Re: reference initialization

From: Pierre Weis (Pierre.Weis@inria.fr)
Date: Mon May 15 2000 - 23:33:17 MET DST

  • Next message: Patrick M Doane: "Re: RE: reference initialization"

    I think you're right to consider proper initialization of vectors as a
    desirable property.

    I also agree with you that initializing a vector with a dummy value is
    not a good practice and not an acceptable solution. However, the
    Java's way of testing further accesses to elements of vectors does not
    seem to be more appealing, since it does not ensure proper
    initialization of vectors, and thus spurious exceptions, due to access
    into improperly initialized vectors, can occur at anytime after the
    creation of the faulty vector.

    The Caml way to handle this kind of problems is to provide automatic
    means to ensure maximum safety, in this case we must warranty proper
    initialization of vectors. I introduced Array.init to address this
    issue; however, as we already know, Array.init has some limitations;
    in the following, I propose other initialization functions to overcome these
    limitations, while still providing safety of vector initializations.

    1) Array.init
    -------------

    Array.init is simple to use and convenient for simple initializations
    (when the value to assign to location i can be expressed as a function
    of i). Safety is provided by properties automatically ensured by
    Array.init, such as:

    If v is defined as ``let v = Array.init f n'' then

      1) v is completely initialized:
         for all i, v.(i) has been assigned exactly once during the
         initialization of v
      2) elements of v are values computed by f:
         for all i, v.(i) = f (i)

      In addition, if v is defined with Array.init there is no need to
      perform runtime tests when accessing items inside vector v: v is
      properly initialized.

    2) New initialize function
    --------------------------

    When you need more complex initializations, then you need a smarter
    version of Array.init (still you want to keep the same good properties
    as the simple version).

    For instance, a simple generalization of Array.init, that allows
    access to the locations that are already initialized into the array,
    could be written as:

      exception Uninitialized_access of int;;

      let initialize f n =
       if n = 0 then [||] else
       let get v i j =
        if j < i && j >= 0 then v.(j) else raise (Uninitialized_access j) in
       let v = Array.make n (f (get [||] 0) 0) in
       for i = 1 to n - 1 do
        v.(i) <- f (get v i) i
       done;
       v;;

    Using initialize, we can easily define a vector containing the
    fibonacci numbers:

      let init_fib g = function
        | 0 | 1 -> 1
        | n -> g (n - 1) + g (n - 2);;

      let fib10 = initialize init_fib 10;;
      val fib10 : int array = [|1; 1; 2; 3; 5; 8; 13; 21; 34; 55|]

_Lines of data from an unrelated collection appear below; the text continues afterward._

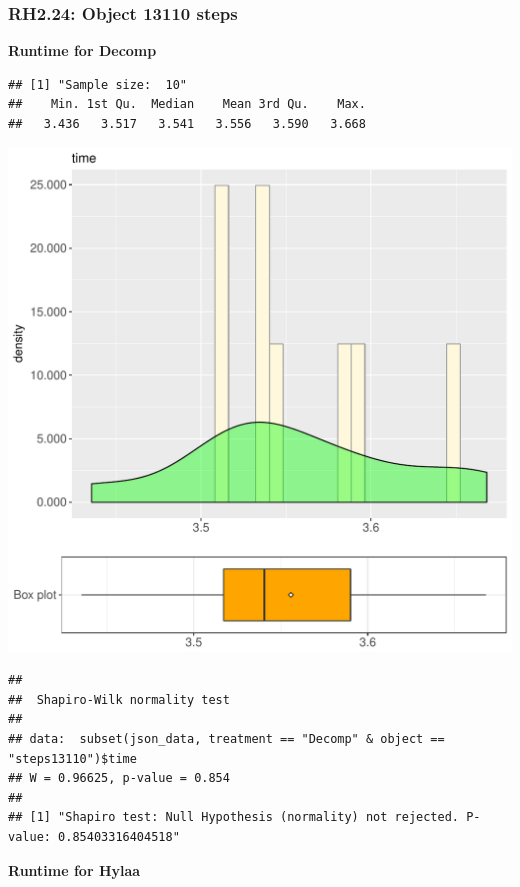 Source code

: \documentclass{article}\usepackage[]{graphicx}\usepackage[]{color}
\makeatletter
\def\maxwidth{ %
  \ifdim\Gin@nat@width>\linewidth
    \linewidth
  \else
    \Gin@nat@width
  \fi
}
\newenvironment{kframe}{%
 \def\at@end@of@kframe{}%
 \ifinner\ifhmode%
  \def\at@end@of@kframe{\end{minipage}}%
  \begin{minipage}{\columnwidth}%
 \fi\fi%
 \def\FrameCommand##1{\hskip\@totalleftmargin \hskip-\fboxsep
 \colorbox{shadecolor}{##1}\hskip-\fboxsep
     \hskip-\linewidth \hskip-\@totalleftmargin \hskip\columnwidth}%
 \MakeFramed {\advance\hsize-\width
   \@totalleftmargin\z@ \linewidth\hsize
   \@setminipage}}%
 {\par\unskip\endMakeFramed%
 \at@end@of@kframe}
\newenvironment{knitrout}{}{} %
\makeatother
\begin{document}
\subsubsection{RH2.24: Object 13110 steps}

 \textbf{Runtime for Decomp}
\begin{knitrout}
\color{fgcolor}\begin{kframe}
\begin{verbatim}
## [1] "Sample size:  10"
##    Min. 1st Qu.  Median    Mean 3rd Qu.    Max. 
##   3.436   3.517   3.541   3.556   3.590   3.668
\end{verbatim}
\end{kframe}
\includegraphics[width=\maxwidth]{figure/RH2_Decomp_steps13110-1} 
\begin{kframe}\begin{verbatim}
## 
## 	Shapiro-Wilk normality test
## 
## data:  subset(json_data, treatment == "Decomp" & object == "steps13110")$time
## W = 0.96625, p-value = 0.854
## 
## [1] "Shapiro test: Null Hypothesis (normality) not rejected. P-value: 0.85403316404518"
\end{verbatim}
\end{kframe}
\end{knitrout}
 \textbf{Runtime for Hylaa}
\end{document}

    Initialize provides the following properties:

    If v is defined as ``let v = Array.initialize f n'' then

      1) v is completely initialized:
         for all i, v.(i) has been assigned exactly once during the
         initialization of v
      2) not yet initialized locations in v are never accessed during the
         initialization process:
         for all i, for all j, if j > i then the location j is not accessed during
         the initialization of v.(i)
      3) elements of v are values computed by f:
         for all i, v.(i) = f (fun i -> (Array.sub v 0 (i - 1)).(i)) (i)

      Once more there is no need to dynamically check accesses to a vector
      initialized unsing the function initialize.

    Evidently, if you want to initialize the other way round, you may
    define the corresponding function, say initialize_down:

      let initialize_down f n =
       if n = 0 then [||] else
       let get v i j =
        if j > i && j < n then v.(j) else raise (Uninitialized_access j) in
       let v = Array.make n (f (get [||] 0) 0) in
       for i = n - 1 to 1 do
        v.(i) <- f (get v i) i
       done;
       v;;

    3) New random_initialize function for ``random'' initialization
    ----------------------------------------------------------------

    Now, you can still argue that you have even more complex
    initialisation schemes: then you need to define a more complex
    initialization function. For instance:

    [random_initialize f i0 n] returns a vector [v] of length [n],
    initialized using the function [f], starting from index [i0]. The
    function [f] takes two arguments, an access function [g : int -> 'a]
    that gives access to already initialized elements of the vector [v],
    and an index [i]; given those arguments [f] returns a pair [next, a],
    where [a] is the value to be stored at index [i] of vector [v], and
    [next] the index of the next element of [v] to initialize. [f] should
    raise the predefined exception [Exit] to mean that index [i] is out of
    range, presumably at the end of initialization.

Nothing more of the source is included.